[PATCH] D75203: [X86] Relax existing instructions to reduce the number of nops needed for alignment purposes

James Y Knight via Phabricator via llvm-commits llvm-commits at lists.llvm.org
Wed Jan 13 08:57:48 PST 2021


jyknight added a comment.

Right, there's no fundamental reason why moving a label has to be forbidden -- but it'd be extremely complex if we allowed moving a label which could cause the re-layout of a fragment we thought we'd already finalized the offsets for.  This would happen if the label offset required relaxation of some instruction/data referencing it.
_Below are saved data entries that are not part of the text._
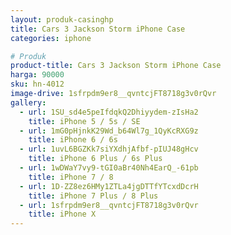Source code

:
 ```yaml
---
layout: produk-casinghp
title: Cars 3 Jackson Storm iPhone Case
categories: iphone

# Produk
product-title: Cars 3 Jackson Storm iPhone Case
harga: 90000
sku: hn-4012
image-drive: 1sfrpdm9er8__qvntcjFT8718g3v0rQvr
gallery:
  - url: 1SU_sd4e5peIfdqkQ2Dhiyydem-zIsHa2
    title: iPhone 5 / 5s / SE
  - url: 1mG0pHjnkK29Wd_b64Wl7g_1QyKcRXG9z
    title: iPhone 6 / 6s
  - url: 1uvL6BGZKk7siYXdhjAfbf-pIUJ48gHcv
    title: iPhone 6 Plus / 6s Plus
  - url: 1wDWaY7vy9-tGI0aBr40Nh4EarQ_-61pb
    title: iPhone 7 / 8
  - url: 1D-ZZ8ez6HMy1ZTLa4jgDTTfYTcxdDcrH
    title: iPhone 7 Plus / 8 Plus
  - url: 1sfrpdm9er8__qvntcjFT8718g3v0rQvr
    title: iPhone X
---
```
That, then, might require //undoing// the padding from an instruction we've already padded out, due to less alignment-padding being required overall.
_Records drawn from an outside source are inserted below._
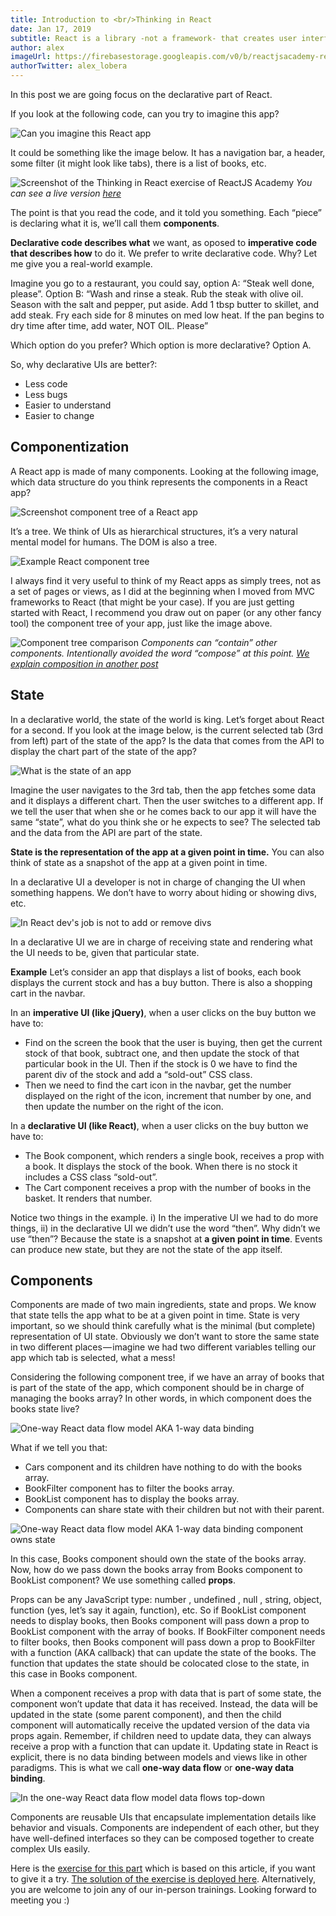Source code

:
 ```yaml
---
title: Introduction to <br/>Thinking in React
date: Jan 17, 2019
subtitle: React is a library -not a framework- that creates user interfaces; and it does in a predictable, efficient, and declarative way
author: alex
imageUrl: https://firebasestorage.googleapis.com/v0/b/reactjsacademy-react.appspot.com/o/blog%20post%20images%2Fintro-thinking-in-react%2Fthink-outside-box.jpeg?alt=media
authorTwitter: alex_lobera
---
```


In this post we are going focus on the declarative part of React.

If you look at the following code, can you try to imagine this app?

<img placeholder-height="248px" src="https://firebasestorage.googleapis.com/v0/b/reactjsacademy-react.appspot.com/o/blog%20post%20images%2Fintro-thinking-in-react%2Fcan-you-imagine-this.png?alt=media" alt="Can you imagine this React app"></img>

It could be something like the image below. It has a navigation bar, a header, some filter (it might look like tabs), there is a list of books, etc.

<img placeholder-height="417px" src="https://firebasestorage.googleapis.com/v0/b/reactjsacademy-react.appspot.com/o/blog%20post%20images%2Fintro-thinking-in-react%2Freactjs-academy-exercise.png?alt=media" alt="Screenshot of the Thinking in React exercise of ReactJS Academy"></img>
_You can see a live version [here](https://thinking-in-react.reactjs.academy/)_

The point is that you read the code, and it told you something. Each “piece” is declaring what it is, we’ll call them **components**.

**Declarative code describes what** we want, as oposed to **imperative code that describes how** to do it. We prefer to write declarative code. Why? Let me give you a real-world example.

Imagine you go to a restaurant, you could say, option A: “Steak well done, please”. Option B: “Wash and rinse a steak. Rub the steak with olive oil. Season with the salt and pepper, put aside. Add 1 tbsp butter to skillet, and add steak. Fry each side for 8 minutes on med low heat. If the pan begins to dry time after time, add water, NOT OIL. Please”

Which option do you prefer? Which option is more declarative? Option A.

So, why declarative UIs are better?:

- Less code
- Less bugs
- Easier to understand
- Easier to change

## Componentization

A React app is made of many components. Looking at the following image, which data structure do you think represents the components in a React app?

<img placeholder-height="301px" src="https://firebasestorage.googleapis.com/v0/b/reactjsacademy-react.appspot.com/o/blog%20post%20images%2Fintro-thinking-in-react%2Fscreenshot-component-tree.png?alt=media" alt="Screenshot component tree of a React app"></img>

It’s a tree. We think of UIs as hierarchical structures, it’s a very natural mental model for humans. The DOM is also a tree.

<img placeholder-height="302px" src="https://firebasestorage.googleapis.com/v0/b/reactjsacademy-react.appspot.com/o/blog%20post%20images%2Fintro-thinking-in-react%2Fcomponent-tree.png?alt=media" alt="Example React component tree"></img>

I always find it very useful to think of my React apps as simply trees, not as a set of pages or views, as I did at the beginning when I moved from MVC frameworks to React (that might be your case). If you are just getting started with React, I recommend you draw out on paper (or any other fancy tool) the component tree of your app, just like the image above.

<img placeholder-height="241px" src="https://firebasestorage.googleapis.com/v0/b/reactjsacademy-react.appspot.com/o/blog%20post%20images%2Fintro-thinking-in-react%2Fcomponent-tree-comparison.png?alt=media" alt="Component tree comparison"></img>
_Components can “contain” other components. Intentionally avoided the word “compose” at this point. [We explain composition in another post](/blog/react-is-all-about-composition-react-hooks-render-props-hocs)</a>_

## State

In a declarative world, the state of the world is king. Let’s forget about React for a second. If you look at the image below, is the current selected tab (3rd from left) part of the state of the app? Is the data that comes from the API to display the chart part of the state of the app?

<img placeholder-height="266px" src="https://firebasestorage.googleapis.com/v0/b/reactjsacademy-react.appspot.com/o/blog%20post%20images%2Fintro-thinking-in-react%2Fapp-state.png?alt=media" alt="What is the state of an app"></img>

Imagine the user navigates to the 3rd tab, then the app fetches some data and it displays a different chart. Then the user switches to a different app. If we tell the user that when she or he comes back to our app it will have the same “state”, what do you think she or he expects to see?
The selected tab and the data from the API are part of the state.

**State is the representation of the app at a given point in time.** You can also think of state as a snapshot of the app at a given point in time.

In a declarative UI a developer is not in charge of changing the UI when something happens. We don’t have to worry about hiding or showing divs, etc.

<img placeholder-height="330px" src="https://firebasestorage.googleapis.com/v0/b/reactjsacademy-react.appspot.com/o/blog%20post%20images%2Fintro-thinking-in-react%2Fno-jquery.png?alt=media" alt="In React dev's job is not to add or remove divs"></img>

In a declarative UI we are in charge of receiving state and rendering what the UI needs to be, given that particular state.

**Example**
Let’s consider an app that displays a list of books, each book displays the current stock and has a buy button. There is also a shopping cart in the navbar.

In an **imperative UI (like jQuery)**, when a user clicks on the buy button we have to:

- Find on the screen the book that the user is buying, then get the current stock of that book, subtract one, and then update the stock of that particular book in the UI. Then if the stock is 0 we have to find the parent div of the stock and add a “sold-out” CSS class.
- Then we need to find the cart icon in the navbar, get the number displayed on the right of the icon, increment that number by one, and then update the number on the right of the icon.

In a **declarative UI (like React)**, when a user clicks on the buy button we have to:

- The Book component, which renders a single book, receives a prop with a book. It displays the stock of the book. When there is no stock it includes a CSS class “sold-out”.
- The Cart component receives a prop with the number of books in the basket. It renders that number.

Notice two things in the example. i) In the imperative UI we had to do more things, ii) in the declarative UI we didn’t use the word “then”. Why didn’t we use “then”? Because the state is a snapshot at **a given point in time**. Events can produce new state, but they are not the state of the app itself.

## Components

Components are made of two main ingredients, state and props. We know that state tells the app what to be at a given point in time. State is very important, so we should think carefully what is the minimal (but complete) representation of UI state. Obviously we don’t want to store the same state in two different places — imagine we had two different variables telling our app which tab is selected, what a mess!

Considering the following component tree, if we have an array of books that is part of the state of the app, which component should be in charge of managing the books array? In other words, in which component does the books state live?

<img placeholder-height="331px" src="https://firebasestorage.googleapis.com/v0/b/reactjsacademy-react.appspot.com/o/blog%20post%20images%2Fintro-thinking-in-react%2Flifting-state-1.png?alt=media" alt="One-way React data flow model AKA 1-way data binding"></img>

What if we tell you that:

- Cars component and its children have nothing to do with the books array.
- BookFilter component has to filter the books array.
- BookList component has to display the books array.
- Components can share state with their children but not with their parent.

<img placeholder-height="303px" src="https://firebasestorage.googleapis.com/v0/b/reactjsacademy-react.appspot.com/o/blog%20post%20images%2Fintro-thinking-in-react%2Flifting-state-2.png?alt=media" alt="One-way React data flow model AKA 1-way data binding component owns state"></img>

In this case, Books component should own the state of the books array. Now, how do we pass down the books array from Books component to BookList component? We use something called **props**.

Props can be any JavaScript type: number , undefined , null , string, object, function (yes, let’s say it again, function), etc. So if BookList component needs to display books, then Books component will pass down a prop to BookList component with the array of books. If BookFilter component needs to filter books, then Books component will pass down a prop to BookFilter with a function (AKA callback) that can update the state of the books. The function that updates the state should be colocated close to the state, in this case in Books component.

When a component receives a prop with data that is part of some state, the component won’t update that data it has received. Instead, the data will be updated in the state (some parent component), and then the child component will automatically receive the updated version of the data via props again. Remember, if children need to update data, they can always receive a prop with a function that can update it. Updating state in React is explicit, there is no data binding between models and views like in other paradigms. This is what we call **one-way data flow** or **one-way data binding**.

<img placeholder-height="295px" src="https://firebasestorage.googleapis.com/v0/b/reactjsacademy-react.appspot.com/o/blog%20post%20images%2Fintro-thinking-in-react%2Flifting-state-3.png?alt=media" alt="In the one-way React data flow model data flows top-down"></img>

Components are reusable UIs that encapsulate implementation details like behavior and visuals. Components are independent of each other, but they have well-defined interfaces so they can be composed together to create complex UIs easily.

Here is the [exercise for this part](https://github.com/reactjsacademy/thinking-in-react) which is based on this article, if you want to give it a try. [The solution of the exercise is deployed here](https://thinking-in-react.reactjs.academy). Alternatively, you are welcome to join any of our in-person trainings. Looking forward to meeting you :)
So, maybe we can allow changing the address of labels that CAN'T cause such an issue, then? Can we identify them straightforwardly? We would need to avoid changing the offset of any label which might require further relaxation of instructions in a text segment (because that's all this pass can modify).
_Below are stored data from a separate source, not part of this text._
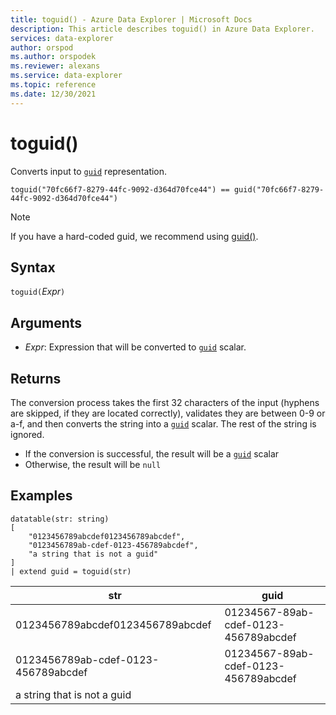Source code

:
 ```yaml
---
title: toguid() - Azure Data Explorer | Microsoft Docs
description: This article describes toguid() in Azure Data Explorer.
services: data-explorer
author: orspod
ms.author: orspodek
ms.reviewer: alexans
ms.service: data-explorer
ms.topic: reference
ms.date: 12/30/2021
---
```

# toguid()

Converts input to [`guid`](./scalar-data-types/guid.md) representation.

```kusto
toguid("70fc66f7-8279-44fc-9092-d364d70fce44") == guid("70fc66f7-8279-44fc-9092-d364d70fce44")
```

> [!NOTE]
> If you have a hard-coded guid, we recommend using [guid()](./scalar-data-types/guid.md).

## Syntax

`toguid(`*Expr*`)`

## Arguments

* *Expr*: Expression that will be converted to [`guid`](./scalar-data-types/guid.md) scalar. 

## Returns

The conversion process takes the first 32 characters of the input (hyphens are skipped, if they are located correctly), validates they are between 0-9 or a-f, and then converts the string into a [`guid`](./scalar-data-types/guid.md) scalar. The rest of the string is ignored.

* If the conversion is successful, the result will be a [`guid`](./scalar-data-types/guid.md) scalar
* Otherwise, the result will be `null`

## Examples

```kusto
datatable(str: string)
[
    "0123456789abcdef0123456789abcdef",
    "0123456789ab-cdef-0123-456789abcdef",
    "a string that is not a guid"
]
| extend guid = toguid(str)
```

|str|guid|
|---|---|
|0123456789abcdef0123456789abcdef|01234567-89ab-cdef-0123-456789abcdef|
|0123456789ab-cdef-0123-456789abcdef|01234567-89ab-cdef-0123-456789abcdef|
|a string that is not a guid||
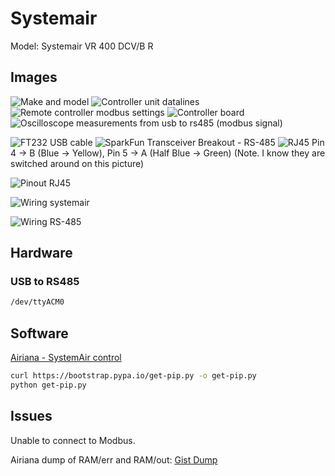 # Systemair

Model: Systemair  VR 400 DCV/B R

## Images

![Make and model](./images/IMG_3640.jpeg)
![Controller unit datalines](./images/IMG_1649.jpeg)
![Remote controller modbus settings](./images/IMG_3642.jpeg)
![Controller board](./images/IMG_3644.jpeg)
![Oscilloscope measurements from usb to rs485 (modbus signal)](./images/IMG_3641.jpeg)

![FT232 USB cable](./images/IMG_3645.jpeg)
![SparkFun Transceiver Breakout - RS-485](./images/IMG_3646.jpeg)
![RJ45](./images/IMG_3647.jpeg)
Pin 4 -> B (Blue -> Yellow), Pin 5 -> A (Half Blue -> Green) (Note. I know they are switched around on this picture)

![Pinout RJ45](./images/RJ-45-Pinout-T-568B-pin-diagram.jpg)

![Wiring systemair](./images/wiring-systemair.png)

![Wiring RS-485](./images/IMG_3648.jpeg)

## Hardware

### USB to RS485

```sh
/dev/ttyACM0
```

## Software

[Airiana - SystemAir control](https://github.com/BeamCtrl/Airiana)

```sh
curl https://bootstrap.pypa.io/get-pip.py -o get-pip.py
python get-pip.py
```

## Issues

Unable to connect to Modbus.

Airiana dump of RAM/err and RAM/out:
[Gist Dump](https://gist.github.com/danielkaldheim/cca07903f6734031c1fda6edd6703354)
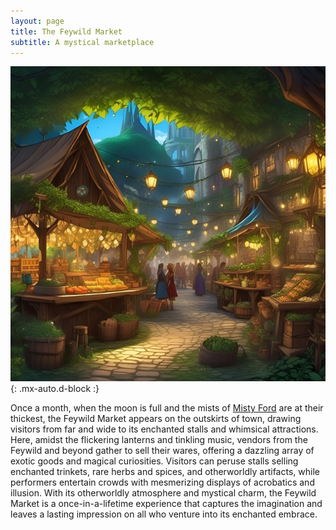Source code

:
 ```yaml
---
layout: page
title: The Feywild Market
subtitle: A mystical marketplace
---
```


![The Feywild Market](/assets/img/regions/feywild-market.jpeg){: .mx-auto.d-block :}

Once a month, when the moon is full and the mists of [Misty Ford](/codex/regions/misty-ford) are at their thickest, the Feywild Market appears on the outskirts of town, drawing visitors from far and wide to its enchanted stalls and whimsical attractions. Here, amidst the flickering lanterns and tinkling music, vendors from the Feywild and beyond gather to sell their wares, offering a dazzling array of exotic goods and magical curiosities. Visitors can peruse stalls selling enchanted trinkets, rare herbs and spices, and otherworldly artifacts, while performers entertain crowds with mesmerizing displays of acrobatics and illusion. With its otherworldly atmosphere and mystical charm, the Feywild Market is a once-in-a-lifetime experience that captures the imagination and leaves a lasting impression on all who venture into its enchanted embrace.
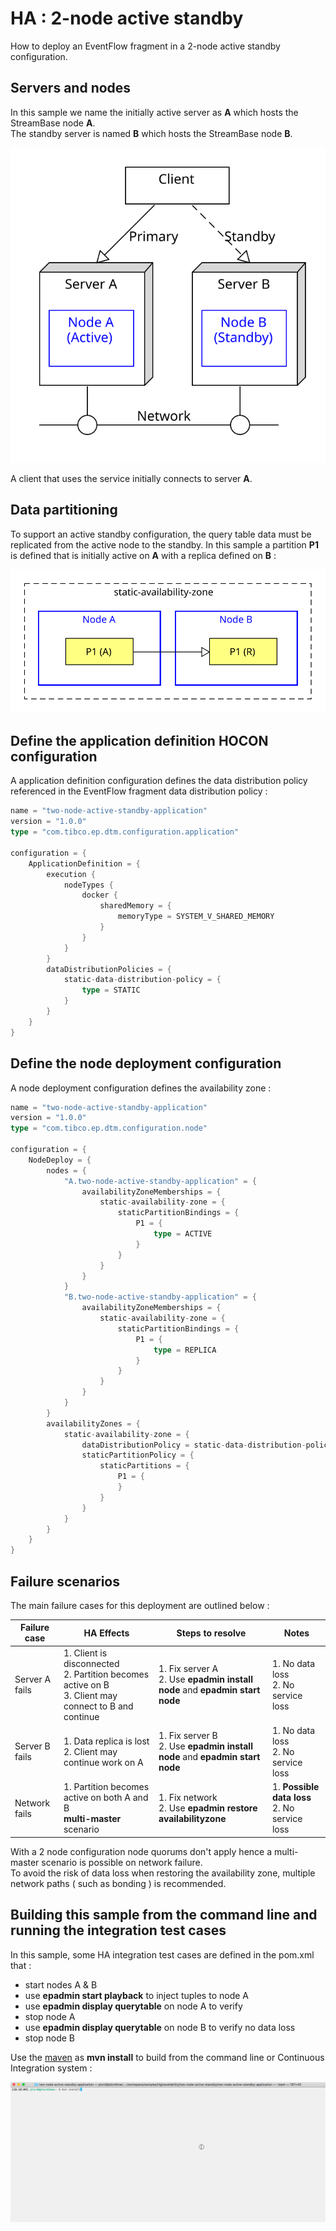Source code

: # HA : 2-node active standby

How to deploy an EventFlow fragment in a 2-node active standby configuration.

## Servers and nodes

In this sample we name the initially active server as **A** which hosts the StreamBase node **A**.  
The standby server is named **B** which hosts the StreamBase node **B**.

![nodes](images/two-node-active-standby-nodes.svg)

A client that uses the service initially connects to server **A**.

## Data partitioning

To support an active standby configuration, the query table data must be replicated from the active node to the
standby.  In this sample a partition **P1** is defined that is initially active on **A**
with a replica defined on **B** :

![partitions](images/two-node-active-standby-partitions.svg)

## Define the application definition HOCON configuration

A  application definition configuration defines the data distribution policy referenced in the EventFlow fragment 
data distribution policy :


```scala
name = "two-node-active-standby-application"
version = "1.0.0"
type = "com.tibco.ep.dtm.configuration.application"

configuration = {
    ApplicationDefinition = {
        execution {
            nodeTypes {
                docker {
                    sharedMemory = {
                        memoryType = SYSTEM_V_SHARED_MEMORY
                    }
                }
            }
        }
        dataDistributionPolicies = {
            static-data-distribution-policy = {
                type = STATIC
            }
        }
    }
}
```

## Define the node deployment configuration

A node deployment configuration defines the availability zone :

```scala
name = "two-node-active-standby-application"
version = "1.0.0"
type = "com.tibco.ep.dtm.configuration.node"

configuration = {
    NodeDeploy = {
        nodes = {
            "A.two-node-active-standby-application" = {
                availabilityZoneMemberships = {
                    static-availability-zone = {
                        staticPartitionBindings = {
                            P1 = {
                                type = ACTIVE
                            }
                        }
                    }
                }
            }
            "B.two-node-active-standby-application" = {
                availabilityZoneMemberships = {
                    static-availability-zone = {
                        staticPartitionBindings = {
                            P1 = {
                                type = REPLICA
                            }
                        }
                    }
                }
            }
        }
        availabilityZones = {
            static-availability-zone = {
                dataDistributionPolicy = static-data-distribution-policy
                staticPartitionPolicy = {
                    staticPartitions = {
                        P1 = {
                        }
                    }
                }
            }
        }
    }
}
```

## Failure scenarios

The main failure cases for this deployment are outlined below :

Failure case | HA Effects | Steps to resolve | Notes
--- | --- | --- | ---
Server A fails | 1. Client is disconnected<br>2. Partition becomes active on B<br>3. Client may connect to B and continue  | 1. Fix server A<br>2. Use **epadmin install node** and **epadmin start node** | 1. No data loss<br>2. No service loss
Server B fails | 1. Data replica is lost<br>2. Client may continue work on A | 1. Fix server B<br>2. Use **epadmin install node** and **epadmin start node** | 1. No data loss<br>2. No service loss
Network fails  | 1. Partition becomes active on both A and B<br>**multi-master** scenario | 1. Fix network<br>2. Use **epadmin restore availabilityzone** | 1. **Possible data loss**<br>2. No service loss

With a 2 node configuration node quorums don't apply hence a multi-master scenario is possible on network failure.  
To avoid the risk of data loss when restoring the availability zone, multiple network paths ( such as bonding )
is recommended.

## Building this sample from the command line and running the integration test cases

In this sample, some HA integration test cases are defined in the pom.xml that :

* start nodes A & B
* use **epadmin start playback** to inject tuples to node A
* use **epadmin display querytable** on node A to verify
* stop node A
* use **epadmin display querytable** on node B to verify no data loss
* stop node B

Use the [maven](https://maven.apache.org) as **mvn install** to build from the command line or Continuous Integration system :

![maven](images/maven.gif)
But that doesn't mean we can modify all labels in text which are referred to only by non-text fixups. Consider relaxable uleb128 data section containing offsets of labels in text sections -- naively it seems fine to allow further relaxation of the uleb128 data after running the padding...but unfortunately that's wrong, because if relaxable instructions in text point _back_ to labels in the uleb128 section, they may need to be relaxed when/if the address offsets in the uleb128 data grow. I think the criteria we'd need to use is something like: find all sections referenced by a relaxable fixup in the text section. Then find all sections referenced by a relaxable fixup in one of those sections, recursively. This is the set of sections that cannot point TO a label in text, if we want to be able to move it.  That seems...complicated, itself.

Simpler, is it be valid to simply assume that text sections cannot ever refer, even transitively, to debug sections?